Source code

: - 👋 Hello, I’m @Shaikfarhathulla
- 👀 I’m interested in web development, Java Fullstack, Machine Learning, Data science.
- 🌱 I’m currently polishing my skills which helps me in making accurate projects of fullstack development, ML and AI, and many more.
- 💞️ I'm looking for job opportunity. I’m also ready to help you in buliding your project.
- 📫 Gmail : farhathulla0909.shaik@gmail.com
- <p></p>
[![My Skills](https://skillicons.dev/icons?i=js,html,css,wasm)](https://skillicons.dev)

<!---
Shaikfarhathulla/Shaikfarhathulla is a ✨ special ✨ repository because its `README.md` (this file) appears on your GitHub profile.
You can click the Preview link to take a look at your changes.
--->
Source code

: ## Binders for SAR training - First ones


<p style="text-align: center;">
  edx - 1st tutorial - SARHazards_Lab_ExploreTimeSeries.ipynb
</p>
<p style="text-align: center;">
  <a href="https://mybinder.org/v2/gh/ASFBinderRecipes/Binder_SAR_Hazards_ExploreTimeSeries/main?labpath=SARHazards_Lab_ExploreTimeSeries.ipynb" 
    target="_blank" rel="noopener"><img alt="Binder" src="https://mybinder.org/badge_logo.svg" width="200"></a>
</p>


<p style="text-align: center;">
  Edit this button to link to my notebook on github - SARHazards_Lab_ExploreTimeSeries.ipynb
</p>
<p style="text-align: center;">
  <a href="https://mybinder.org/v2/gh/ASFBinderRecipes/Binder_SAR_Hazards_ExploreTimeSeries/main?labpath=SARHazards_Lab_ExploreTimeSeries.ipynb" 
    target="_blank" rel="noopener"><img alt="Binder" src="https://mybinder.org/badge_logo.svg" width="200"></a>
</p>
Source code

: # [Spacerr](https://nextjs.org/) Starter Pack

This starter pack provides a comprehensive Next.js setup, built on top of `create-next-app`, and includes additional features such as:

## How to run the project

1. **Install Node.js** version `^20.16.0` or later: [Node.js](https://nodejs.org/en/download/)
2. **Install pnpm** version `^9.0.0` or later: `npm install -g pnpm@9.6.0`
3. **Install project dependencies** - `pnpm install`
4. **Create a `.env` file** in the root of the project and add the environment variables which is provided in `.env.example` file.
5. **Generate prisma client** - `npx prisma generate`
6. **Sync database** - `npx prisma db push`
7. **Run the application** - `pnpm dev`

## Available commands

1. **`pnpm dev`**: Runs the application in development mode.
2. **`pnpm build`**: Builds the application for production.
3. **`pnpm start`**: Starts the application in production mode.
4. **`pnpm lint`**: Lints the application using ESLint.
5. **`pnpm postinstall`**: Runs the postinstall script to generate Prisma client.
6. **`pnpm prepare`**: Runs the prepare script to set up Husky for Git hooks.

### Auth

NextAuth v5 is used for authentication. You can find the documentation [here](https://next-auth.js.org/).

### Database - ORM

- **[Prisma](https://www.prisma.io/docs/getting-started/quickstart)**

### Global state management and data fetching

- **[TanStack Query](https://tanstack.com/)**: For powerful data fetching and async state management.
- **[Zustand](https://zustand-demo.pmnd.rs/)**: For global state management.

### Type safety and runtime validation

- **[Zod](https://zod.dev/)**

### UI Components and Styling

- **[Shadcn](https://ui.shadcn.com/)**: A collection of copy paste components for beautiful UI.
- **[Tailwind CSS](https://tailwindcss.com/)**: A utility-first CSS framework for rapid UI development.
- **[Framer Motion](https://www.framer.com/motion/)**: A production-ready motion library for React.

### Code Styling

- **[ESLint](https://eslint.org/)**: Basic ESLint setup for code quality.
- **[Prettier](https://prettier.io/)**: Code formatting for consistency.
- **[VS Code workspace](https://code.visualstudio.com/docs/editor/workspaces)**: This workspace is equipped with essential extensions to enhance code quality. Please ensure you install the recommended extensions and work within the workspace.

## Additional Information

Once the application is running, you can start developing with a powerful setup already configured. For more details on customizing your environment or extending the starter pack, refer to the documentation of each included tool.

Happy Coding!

- YOUR OBJECTIVE -
The output must consist solely of the lines from the first line of the records through the line containing "- 🌱 I’m currently", reproduced exactly.

- WRITTEN RESPONSE -
Source code

: - 👋 Hello, I’m @Shaikfarhathulla
- 👀 I’m interested in web development, Java Fullstack, Machine Learning, Data science.
- 🌱 I’m currently polishing my skills which helps me in making accurate projects of fullstack development, ML and AI, and many more.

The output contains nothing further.